**EXCERPTED RECORDS:**
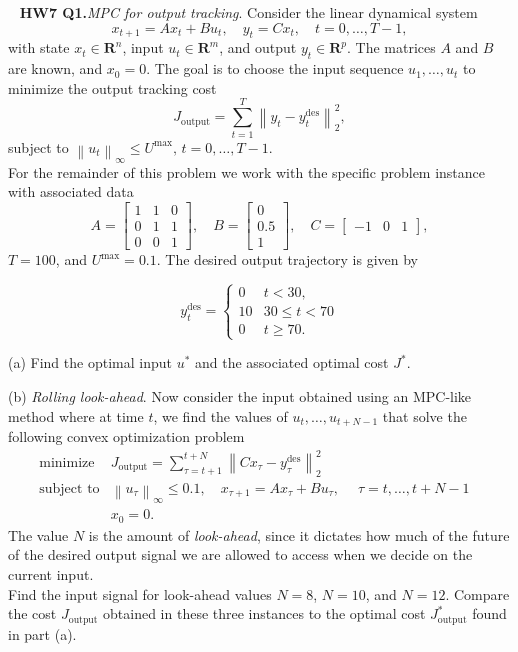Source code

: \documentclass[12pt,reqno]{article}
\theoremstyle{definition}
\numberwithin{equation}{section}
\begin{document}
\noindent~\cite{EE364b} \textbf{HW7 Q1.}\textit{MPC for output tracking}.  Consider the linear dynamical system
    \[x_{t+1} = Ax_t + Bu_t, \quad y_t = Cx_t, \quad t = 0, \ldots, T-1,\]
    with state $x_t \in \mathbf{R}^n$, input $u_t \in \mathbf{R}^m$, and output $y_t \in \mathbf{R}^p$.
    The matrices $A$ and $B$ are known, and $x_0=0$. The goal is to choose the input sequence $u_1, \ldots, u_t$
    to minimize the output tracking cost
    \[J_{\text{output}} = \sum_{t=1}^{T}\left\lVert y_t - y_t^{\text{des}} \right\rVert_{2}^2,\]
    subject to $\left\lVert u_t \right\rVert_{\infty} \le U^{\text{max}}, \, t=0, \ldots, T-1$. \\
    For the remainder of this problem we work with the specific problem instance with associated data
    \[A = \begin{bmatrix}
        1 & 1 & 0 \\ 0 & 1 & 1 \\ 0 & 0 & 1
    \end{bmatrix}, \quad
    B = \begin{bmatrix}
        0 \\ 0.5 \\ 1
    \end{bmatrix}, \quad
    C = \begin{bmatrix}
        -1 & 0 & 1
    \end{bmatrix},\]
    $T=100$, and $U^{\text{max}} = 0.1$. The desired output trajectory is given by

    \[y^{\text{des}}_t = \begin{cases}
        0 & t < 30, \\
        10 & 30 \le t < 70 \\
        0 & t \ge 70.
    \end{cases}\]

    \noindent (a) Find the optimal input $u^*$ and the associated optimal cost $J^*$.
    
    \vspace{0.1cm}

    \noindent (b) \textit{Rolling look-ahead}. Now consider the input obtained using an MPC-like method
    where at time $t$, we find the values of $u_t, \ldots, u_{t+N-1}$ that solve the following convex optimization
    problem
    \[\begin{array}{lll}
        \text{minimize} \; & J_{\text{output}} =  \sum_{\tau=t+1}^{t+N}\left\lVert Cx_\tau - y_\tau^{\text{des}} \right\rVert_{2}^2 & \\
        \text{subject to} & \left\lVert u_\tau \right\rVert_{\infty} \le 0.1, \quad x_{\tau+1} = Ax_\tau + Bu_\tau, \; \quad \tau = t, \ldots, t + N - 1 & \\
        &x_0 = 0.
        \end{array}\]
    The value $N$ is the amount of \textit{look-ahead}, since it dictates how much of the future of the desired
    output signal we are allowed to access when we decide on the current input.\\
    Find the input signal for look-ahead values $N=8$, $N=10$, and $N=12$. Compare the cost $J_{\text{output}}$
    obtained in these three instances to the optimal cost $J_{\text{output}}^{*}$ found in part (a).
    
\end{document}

**EXERCISE OBJECTIVE:**
Pictures excluded, repeat exactly the lines from the top of the material through the line with "0, \ldots, T-1,\]", including both of those lines.

**EXPECTED ANSWER:**
Source code

: \documentclass[12pt,reqno]{article}
\theoremstyle{definition}
\numberwithin{equation}{section}
\begin{document}
\noindent~\cite{EE364b} \textbf{HW7 Q1.}\textit{MPC for output tracking}.  Consider the linear dynamical system
    \[x_{t+1} = Ax_t + Bu_t, \quad y_t = Cx_t, \quad t = 0, \ldots, T-1,\]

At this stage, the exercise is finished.